PROBLEM → Your task is to copy the records that follow exactly, minus any images.
------------------------------
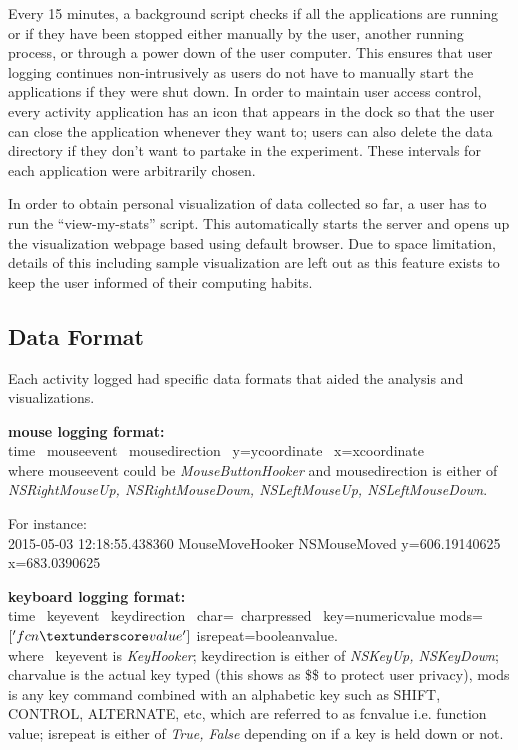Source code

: \documentclass{article}
\begin{document}
Every 15 minutes, a background script checks if all the applications are running or if they have been stopped either manually by the user, another running process, or through a power down of the user computer. This ensures that user logging continues non-intrusively as users do not have to manually start the applications if they were shut down. In order to maintain user access control, every activity application has an icon that appears in the dock so that the user can close the application whenever they want to; users can also delete the data directory if they don't want to partake in the experiment. These intervals for each application were arbitrarily chosen. 

In order to obtain personal visualization of data collected so far, a user has to run the ``view-my-stats'' script. This automatically starts the server and opens up the visualization webpage based using default browser. Due to space limitation, details of this including sample visualization are left out as this feature exists to keep the user informed of their computing habits. 

\subsection{Data Format}
Each activity logged had specific data formats that aided the analysis and visualizations. 

\textbf{mouse logging format:}\\
	time 
	\textpipe \  mouse\textunderscore event  
	\textpipe  \  mouse\textunderscore direction  
	\textpipe \  y=y\textunderscore coordinate \   x=x\textunderscore coordinate\\   
	    \newline
	where mouse\textunderscore event could be \textit{MouseButtonHooker} and
	mouse\textunderscore direction is either of \textit{NSRightMouseUp, NSRightMouseDown, NSLeftMouseUp, NSLeftMouseDown}.
	
For instance: \\
2015-05-03 12:18:55.438360 
MouseMoveHooker 
NSMouseMoved 
y=606.19140625 x=683.0390625

\textbf{keyboard logging format:}\\
time
	\textpipe \  key\textunderscore event  
	\textpipe  \  key\textunderscore direction
	\textpipe \ char=\  char\textunderscore pressed \ 
    key=numeric\textunderscore value
     mods=$['fcn\textunderscore value']$
    is\textunderscore repeat=boolean\textunderscore value.\\
    \newline
    where \  key\textunderscore event is \textit{KeyHooker};  key\textunderscore direction is either of \textit{NSKeyUp, NSKeyDown}; char\textunderscore value is the actual key typed (this shows as \$\$ to protect user privacy), mods is any key command combined with an alphabetic key such as SHIFT, CONTROL, ALTERNATE, etc, which are referred to as fcn\textunderscore value i.e. function value;  is\textunderscore repeat is either of \textit{True, False} depending on if a key is held down or not.\\
    
\end{document}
------------------------------
RESPONSE FOR THIS EXERCISE →
Source code

: \documentclass{article}
\begin{document}
Every 15 minutes, a background script checks if all the applications are running or if they have been stopped either manually by the user, another running process, or through a power down of the user computer. This ensures that user logging continues non-intrusively as users do not have to manually start the applications if they were shut down. In order to maintain user access control, every activity application has an icon that appears in the dock so that the user can close the application whenever they want to; users can also delete the data directory if they don't want to partake in the experiment. These intervals for each application were arbitrarily chosen. 

In order to obtain personal visualization of data collected so far, a user has to run the ``view-my-stats'' script. This automatically starts the server and opens up the visualization webpage based using default browser. Due to space limitation, details of this including sample visualization are left out as this feature exists to keep the user informed of their computing habits. 

\subsection{Data Format}
Each activity logged had specific data formats that aided the analysis and visualizations. 

\textbf{mouse logging format:}\\
	time 
	\textpipe \  mouse\textunderscore event  
	\textpipe  \  mouse\textunderscore direction  
	\textpipe \  y=y\textunderscore coordinate \   x=x\textunderscore coordinate\\   
	    \newline
	where mouse\textunderscore event could be \textit{MouseButtonHooker} and
	mouse\textunderscore direction is either of \textit{NSRightMouseUp, NSRightMouseDown, NSLeftMouseUp, NSLeftMouseDown}.
	
For instance: \\
2015-05-03 12:18:55.438360 
MouseMoveHooker 
NSMouseMoved 
y=606.19140625 x=683.0390625

\textbf{keyboard logging format:}\\
time
	\textpipe \  key\textunderscore event  
	\textpipe  \  key\textunderscore direction
	\textpipe \ char=\  char\textunderscore pressed \ 
    key=numeric\textunderscore value
     mods=$['fcn\textunderscore value']$
    is\textunderscore repeat=boolean\textunderscore value.\\
    \newline
    where \  key\textunderscore event is \textit{KeyHooker};  key\textunderscore direction is either of \textit{NSKeyUp, NSKeyDown}; char\textunderscore value is the actual key typed (this shows as \$\$ to protect user privacy), mods is any key command combined with an alphabetic key such as SHIFT, CONTROL, ALTERNATE, etc, which are referred to as fcn\textunderscore value i.e. function value;  is\textunderscore repeat is either of \textit{True, False} depending on if a key is held down or not.\\
    
\end{document}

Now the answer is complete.